Proprio questi punti saranno affrontati da un comitato consultivo della Fda che si riunirà questa settimana, per valutare se dare il via libera ad un’autorizzazione di emergenza per un richiamo basato su BA.1, ora che il virus è passato a una variante sostanzialmente diversa.
Sebbene BA.1 sia antigenicamente molto più vicino a BA.5 rispetto al ceppo ancestrale di Wuhan, presenta molte sostanziali differenze. Però, le differenze rispetto al virus di Wuhan sono ancora maggiori; una dose aggiuntiva di un vaccino che incorpori gran parte delle 37 mutazioni proteiche della proteina spike che separano BA.5 dal ceppo Wuhan potrebbe probabilmente aiutare in una certa misura ad ampliare l'immunità e fornire un certo grado di protezione rafforzata rispetto alle infezioni sintomatiche e alle malattie gravi.
Ma quanto sarà efficace questa protezione? Non abbiamo dati clinici, solo risultati che riguardano la sicurezza dei nuovi vaccini e il tipo e la quantità di anticorpi neutralizzanti indotti da una quarta dose costituita da questi prodotti.

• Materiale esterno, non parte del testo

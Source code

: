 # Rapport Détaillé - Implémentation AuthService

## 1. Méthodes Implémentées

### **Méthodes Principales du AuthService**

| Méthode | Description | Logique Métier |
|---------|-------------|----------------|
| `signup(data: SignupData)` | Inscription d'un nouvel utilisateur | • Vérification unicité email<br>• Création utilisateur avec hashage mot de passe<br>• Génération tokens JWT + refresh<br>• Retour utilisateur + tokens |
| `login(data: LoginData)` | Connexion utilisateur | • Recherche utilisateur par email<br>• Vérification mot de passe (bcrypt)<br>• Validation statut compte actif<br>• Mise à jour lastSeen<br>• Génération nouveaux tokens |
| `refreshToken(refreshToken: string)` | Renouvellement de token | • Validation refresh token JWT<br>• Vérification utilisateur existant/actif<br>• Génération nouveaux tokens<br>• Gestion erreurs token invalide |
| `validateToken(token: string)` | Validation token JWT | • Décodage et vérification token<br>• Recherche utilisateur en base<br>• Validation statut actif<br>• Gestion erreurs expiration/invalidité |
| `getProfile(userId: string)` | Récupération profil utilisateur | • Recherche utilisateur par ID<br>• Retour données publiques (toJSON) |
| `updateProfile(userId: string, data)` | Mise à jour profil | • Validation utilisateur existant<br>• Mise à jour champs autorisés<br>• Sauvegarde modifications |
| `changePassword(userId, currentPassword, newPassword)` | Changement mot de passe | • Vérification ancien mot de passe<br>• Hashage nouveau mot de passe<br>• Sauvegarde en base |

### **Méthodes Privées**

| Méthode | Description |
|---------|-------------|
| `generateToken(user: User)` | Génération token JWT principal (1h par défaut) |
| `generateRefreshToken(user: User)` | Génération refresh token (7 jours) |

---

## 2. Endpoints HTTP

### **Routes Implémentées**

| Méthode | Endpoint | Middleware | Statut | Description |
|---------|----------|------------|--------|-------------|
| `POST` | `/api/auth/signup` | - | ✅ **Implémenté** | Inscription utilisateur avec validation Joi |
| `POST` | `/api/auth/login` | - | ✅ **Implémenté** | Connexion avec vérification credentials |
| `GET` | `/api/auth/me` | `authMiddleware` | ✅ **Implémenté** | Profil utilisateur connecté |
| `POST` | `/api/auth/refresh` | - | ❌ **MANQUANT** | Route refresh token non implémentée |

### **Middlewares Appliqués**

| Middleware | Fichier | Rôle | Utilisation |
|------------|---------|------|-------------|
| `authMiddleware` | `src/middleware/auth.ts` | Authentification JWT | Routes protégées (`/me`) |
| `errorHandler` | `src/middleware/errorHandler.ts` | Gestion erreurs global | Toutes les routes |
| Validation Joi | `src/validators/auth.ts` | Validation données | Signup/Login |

Ci si potrebbe quindi giustamente chiedere se, alla luce delle considerazioni svolte, non sia meglio aspettare lo sviluppo di una dose di richiamo basata sulla sottovariante Omicron BA.5, invece che BA.1. Per questo, tuttavia, ci vorrebbero alcuni mesi (ci sono voluti più di sette mesi per testare il booster Omicron BA.1), un tempo che peraltro, se viene paragonato ai 10 mesi che ci sono voluti per partire da zero e somministrare i primi vaccini, appare inaccettabilmente lungo.
Il dilemma in cui ci stiamo dibattendo – se fare una dose di richiamo basata su un prodotto contro BA.1, varietà che non esiste più – è figlio dell’errore strategico che consiste nell’inseguire le varianti, sperando di vendere quanti più prodotti diversi possibile. Se anche riuscissimo in qualche mese ad ottenere un vaccino contro BA.5, chi ci dice che per allora questa sottovariante sarà ancora quella di rilievo?

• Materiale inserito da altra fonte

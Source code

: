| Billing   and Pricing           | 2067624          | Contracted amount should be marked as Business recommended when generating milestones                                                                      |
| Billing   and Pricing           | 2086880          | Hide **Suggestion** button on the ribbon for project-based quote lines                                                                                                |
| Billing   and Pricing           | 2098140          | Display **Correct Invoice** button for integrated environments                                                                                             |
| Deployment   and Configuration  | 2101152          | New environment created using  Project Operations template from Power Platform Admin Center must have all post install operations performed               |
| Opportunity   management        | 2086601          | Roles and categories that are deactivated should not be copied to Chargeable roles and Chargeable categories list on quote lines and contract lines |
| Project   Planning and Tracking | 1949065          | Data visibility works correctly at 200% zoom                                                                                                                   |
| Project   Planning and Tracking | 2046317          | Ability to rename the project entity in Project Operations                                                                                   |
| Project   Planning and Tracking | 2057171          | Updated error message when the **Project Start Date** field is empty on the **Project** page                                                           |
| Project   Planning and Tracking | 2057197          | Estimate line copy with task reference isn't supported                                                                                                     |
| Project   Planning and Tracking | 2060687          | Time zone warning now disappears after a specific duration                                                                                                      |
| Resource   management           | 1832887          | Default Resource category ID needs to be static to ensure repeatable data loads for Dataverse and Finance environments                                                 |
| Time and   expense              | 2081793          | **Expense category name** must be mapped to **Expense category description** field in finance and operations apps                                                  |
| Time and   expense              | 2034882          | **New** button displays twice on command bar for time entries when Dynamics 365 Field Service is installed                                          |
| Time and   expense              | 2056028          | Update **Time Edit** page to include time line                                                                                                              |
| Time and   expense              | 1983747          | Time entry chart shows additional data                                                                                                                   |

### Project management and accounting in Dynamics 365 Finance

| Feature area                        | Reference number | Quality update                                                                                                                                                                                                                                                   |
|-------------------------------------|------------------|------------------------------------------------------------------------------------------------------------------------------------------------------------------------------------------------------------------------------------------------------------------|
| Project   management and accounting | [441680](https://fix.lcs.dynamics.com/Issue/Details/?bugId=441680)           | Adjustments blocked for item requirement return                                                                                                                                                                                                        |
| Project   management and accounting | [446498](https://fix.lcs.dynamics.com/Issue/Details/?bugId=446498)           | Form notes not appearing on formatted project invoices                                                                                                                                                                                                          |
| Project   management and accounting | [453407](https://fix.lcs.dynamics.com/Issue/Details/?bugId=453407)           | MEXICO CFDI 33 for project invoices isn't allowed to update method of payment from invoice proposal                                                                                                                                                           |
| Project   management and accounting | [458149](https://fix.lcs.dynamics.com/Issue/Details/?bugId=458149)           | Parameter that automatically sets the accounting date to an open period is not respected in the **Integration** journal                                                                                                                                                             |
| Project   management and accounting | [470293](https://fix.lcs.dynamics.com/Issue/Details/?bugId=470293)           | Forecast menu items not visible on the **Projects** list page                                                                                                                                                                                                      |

Tutto ciò riconduce alla necessità cruciale, tante volte sostenuta su queste pagine, di una nuova generazione di vaccini universali, a prova di varianti, contro tutti i sarbecovirus o contro tutti i β-coronavirus, insieme allo sviluppo dei vaccini nasali, meglio in grado di bloccare la trasmissione.
Eppure, nonostante si tratti di obiettivi chiari a tutti e perfettamente raggiungibili, lo sviluppo di vaccini pan-coronavirus, insieme a quello di un maggior numero di antivirali e prodotti terapeutici, non ha ricevuto il supporto ottenuto nelle prime fasi della pandemia dai primi prodotti, lasciando che le aziende – già abbondantemente finanziate con denaro pubblico – continuassero a pascolare nel ristretto praticello dei proprio prodotti già sul mercato.
Questo stato di cose, a maggior ragione, fa risaltare la mancata realizzazione del già abbondantemente finanziato hub vaccinale nella regione Lazio: si potrebbero benissimo perseguire gli approcci più promettenti per lo sviluppo di vaccini pan-coronavirus, a patto che, naturalmente, esista una struttura deputata ed in grado di farlo per conto del cittadino italiano e non dell’investitore. Quando sapremo perché una struttura finanziata da oltre un anno esiste solo sulla carta, e tende a sbiadire anche su quella? Di chi è la responsabilità del blocco di questo progetto, a fronte di fondi già disponibili?
Per una volta, la strada identificata era quella giusta: non vorrei che interessi individuali precisi fossero dietro la scelta di rallentare, diluire, ostacolare, in attesa di potersi impadronire di un simile progetto.